(Saved data entries)

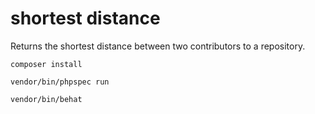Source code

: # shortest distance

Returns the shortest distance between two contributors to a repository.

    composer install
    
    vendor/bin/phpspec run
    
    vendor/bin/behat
--
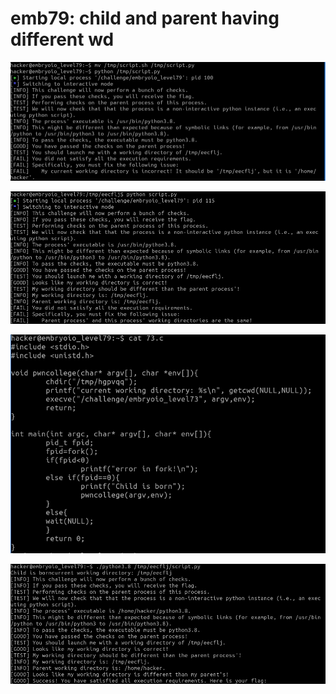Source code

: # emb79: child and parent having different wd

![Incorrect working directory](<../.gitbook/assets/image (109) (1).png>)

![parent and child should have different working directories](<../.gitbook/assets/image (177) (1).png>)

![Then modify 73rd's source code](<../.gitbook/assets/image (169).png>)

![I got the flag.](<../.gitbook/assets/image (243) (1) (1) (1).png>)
...
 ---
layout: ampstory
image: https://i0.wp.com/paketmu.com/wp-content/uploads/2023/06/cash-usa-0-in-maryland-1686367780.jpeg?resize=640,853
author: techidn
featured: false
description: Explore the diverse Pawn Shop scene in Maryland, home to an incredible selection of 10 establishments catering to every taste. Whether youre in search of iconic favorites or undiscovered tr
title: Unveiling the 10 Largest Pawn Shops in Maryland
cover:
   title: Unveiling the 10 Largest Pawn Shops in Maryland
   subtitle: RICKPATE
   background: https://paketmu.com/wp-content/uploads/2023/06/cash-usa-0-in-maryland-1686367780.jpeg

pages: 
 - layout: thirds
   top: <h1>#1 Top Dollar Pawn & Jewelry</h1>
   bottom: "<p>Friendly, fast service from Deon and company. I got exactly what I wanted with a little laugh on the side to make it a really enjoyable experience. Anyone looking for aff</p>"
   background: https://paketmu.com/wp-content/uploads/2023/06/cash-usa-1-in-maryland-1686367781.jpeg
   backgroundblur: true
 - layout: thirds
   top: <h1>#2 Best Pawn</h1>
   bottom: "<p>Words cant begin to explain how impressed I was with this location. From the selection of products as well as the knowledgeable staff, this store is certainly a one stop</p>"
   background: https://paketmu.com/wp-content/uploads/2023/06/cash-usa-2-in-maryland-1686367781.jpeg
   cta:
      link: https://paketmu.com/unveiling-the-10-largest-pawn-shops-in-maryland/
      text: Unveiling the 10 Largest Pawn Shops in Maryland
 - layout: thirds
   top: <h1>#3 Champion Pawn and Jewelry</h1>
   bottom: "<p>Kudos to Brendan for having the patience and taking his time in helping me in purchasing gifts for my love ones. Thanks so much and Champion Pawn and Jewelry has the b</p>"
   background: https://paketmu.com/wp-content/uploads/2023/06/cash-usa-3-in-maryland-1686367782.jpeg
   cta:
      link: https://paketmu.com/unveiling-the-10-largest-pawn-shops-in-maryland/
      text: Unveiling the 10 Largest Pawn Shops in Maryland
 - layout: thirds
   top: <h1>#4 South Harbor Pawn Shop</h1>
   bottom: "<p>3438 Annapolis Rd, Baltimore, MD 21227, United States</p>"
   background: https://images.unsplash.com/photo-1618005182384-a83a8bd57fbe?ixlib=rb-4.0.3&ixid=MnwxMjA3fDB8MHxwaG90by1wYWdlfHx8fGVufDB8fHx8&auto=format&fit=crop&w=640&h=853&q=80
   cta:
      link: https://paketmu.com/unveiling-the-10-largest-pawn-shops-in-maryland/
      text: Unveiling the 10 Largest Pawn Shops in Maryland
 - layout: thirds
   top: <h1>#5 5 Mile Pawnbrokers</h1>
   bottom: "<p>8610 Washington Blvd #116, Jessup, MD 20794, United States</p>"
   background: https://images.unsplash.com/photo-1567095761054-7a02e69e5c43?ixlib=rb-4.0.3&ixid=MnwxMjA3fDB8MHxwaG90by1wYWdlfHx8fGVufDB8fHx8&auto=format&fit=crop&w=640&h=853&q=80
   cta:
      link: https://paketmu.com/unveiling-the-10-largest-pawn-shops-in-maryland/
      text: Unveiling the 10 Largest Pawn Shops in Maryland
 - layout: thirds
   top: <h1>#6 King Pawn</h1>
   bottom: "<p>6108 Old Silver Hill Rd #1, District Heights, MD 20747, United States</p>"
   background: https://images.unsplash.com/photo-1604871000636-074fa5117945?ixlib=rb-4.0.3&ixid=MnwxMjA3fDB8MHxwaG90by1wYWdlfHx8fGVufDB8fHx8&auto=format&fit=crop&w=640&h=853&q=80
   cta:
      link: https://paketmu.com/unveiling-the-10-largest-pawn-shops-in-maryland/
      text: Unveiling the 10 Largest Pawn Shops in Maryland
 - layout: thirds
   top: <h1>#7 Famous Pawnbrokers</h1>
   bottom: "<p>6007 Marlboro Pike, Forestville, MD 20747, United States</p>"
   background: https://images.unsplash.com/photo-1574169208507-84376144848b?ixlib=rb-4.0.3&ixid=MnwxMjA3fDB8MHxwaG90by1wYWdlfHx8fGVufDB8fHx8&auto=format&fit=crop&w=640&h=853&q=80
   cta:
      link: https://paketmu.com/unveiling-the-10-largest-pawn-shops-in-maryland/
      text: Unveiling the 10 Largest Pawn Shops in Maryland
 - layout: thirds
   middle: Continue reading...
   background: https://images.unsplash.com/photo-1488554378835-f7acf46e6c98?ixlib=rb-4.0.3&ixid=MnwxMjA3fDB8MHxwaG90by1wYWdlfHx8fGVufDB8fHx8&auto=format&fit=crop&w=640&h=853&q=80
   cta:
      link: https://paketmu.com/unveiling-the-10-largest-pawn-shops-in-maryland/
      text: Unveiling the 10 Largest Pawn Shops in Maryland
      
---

> [ACTIVITY]: Give again exactly, and only, the lines above starting at the one with "top: <h1>#5 5 Mile Pawnbrokers</h1>" and ending at the one with "top: <h1>#7 Famous Pawnbrokers</h1>".

> [THE COMPLETED TASK]:
   top: <h1>#5 5 Mile Pawnbrokers</h1>
   bottom: "<p>8610 Washington Blvd #116, Jessup, MD 20794, United States</p>"
   background: https://images.unsplash.com/photo-1567095761054-7a02e69e5c43?ixlib=rb-4.0.3&ixid=MnwxMjA3fDB8MHxwaG90by1wYWdlfHx8fGVufDB8fHx8&auto=format&fit=crop&w=640&h=853&q=80
   cta:
      link: https://paketmu.com/unveiling-the-10-largest-pawn-shops-in-maryland/
      text: Unveiling the 10 Largest Pawn Shops in Maryland
 - layout: thirds
   top: <h1>#6 King Pawn</h1>
   bottom: "<p>6108 Old Silver Hill Rd #1, District Heights, MD 20747, United States</p>"
   background: https://images.unsplash.com/photo-1604871000636-074fa5117945?ixlib=rb-4.0.3&ixid=MnwxMjA3fDB8MHxwaG90by1wYWdlfHx8fGVufDB8fHx8&auto=format&fit=crop&w=640&h=853&q=80
   cta:
      link: https://paketmu.com/unveiling-the-10-largest-pawn-shops-in-maryland/
      text: Unveiling the 10 Largest Pawn Shops in Maryland
 - layout: thirds
   top: <h1>#7 Famous Pawnbrokers</h1>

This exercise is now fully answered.